■ ACTION ITEM
Return the data exactly, without pictures.

Start of PROVIDED INFORMATION

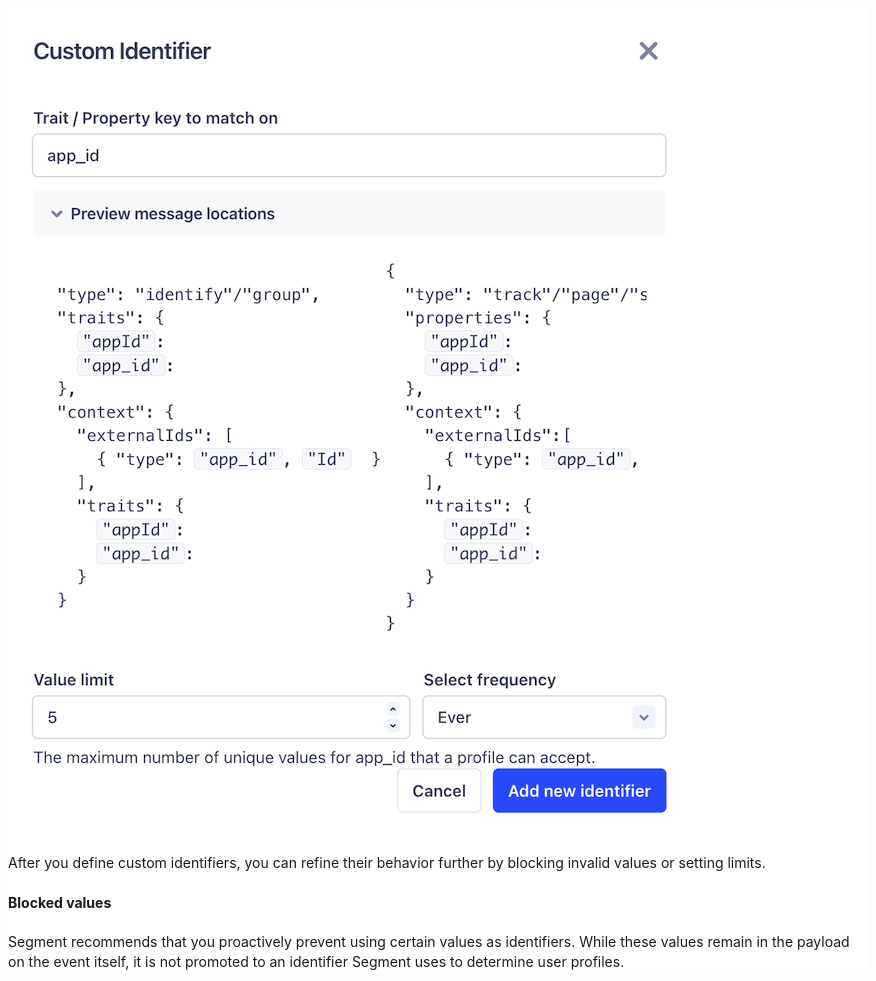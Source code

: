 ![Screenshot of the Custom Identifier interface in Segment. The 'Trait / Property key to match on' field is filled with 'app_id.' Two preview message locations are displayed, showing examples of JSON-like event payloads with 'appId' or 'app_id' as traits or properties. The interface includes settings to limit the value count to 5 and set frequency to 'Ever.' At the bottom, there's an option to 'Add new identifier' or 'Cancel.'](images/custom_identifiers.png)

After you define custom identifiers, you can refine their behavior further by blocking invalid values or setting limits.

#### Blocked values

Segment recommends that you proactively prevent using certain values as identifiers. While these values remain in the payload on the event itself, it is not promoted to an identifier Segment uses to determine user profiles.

End of PROVIDED INFORMATION

■ SOLUTION TO THIS EXERCISE
Source code

: ![Screenshot of the Custom Identifier interface in Segment. The 'Trait / Property key to match on' field is filled with 'app_id.' Two preview message locations are displayed, showing examples of JSON-like event payloads with 'appId' or 'app_id' as traits or properties. The interface includes settings to limit the value count to 5 and set frequency to 'Ever.' At the bottom, there's an option to 'Add new identifier' or 'Cancel.'](images/custom_identifiers.png)

After you define custom identifiers, you can refine their behavior further by blocking invalid values or setting limits.

#### Blocked values

Segment recommends that you proactively prevent using certain values as identifiers. While these values remain in the payload on the event itself, it is not promoted to an identifier Segment uses to determine user profiles.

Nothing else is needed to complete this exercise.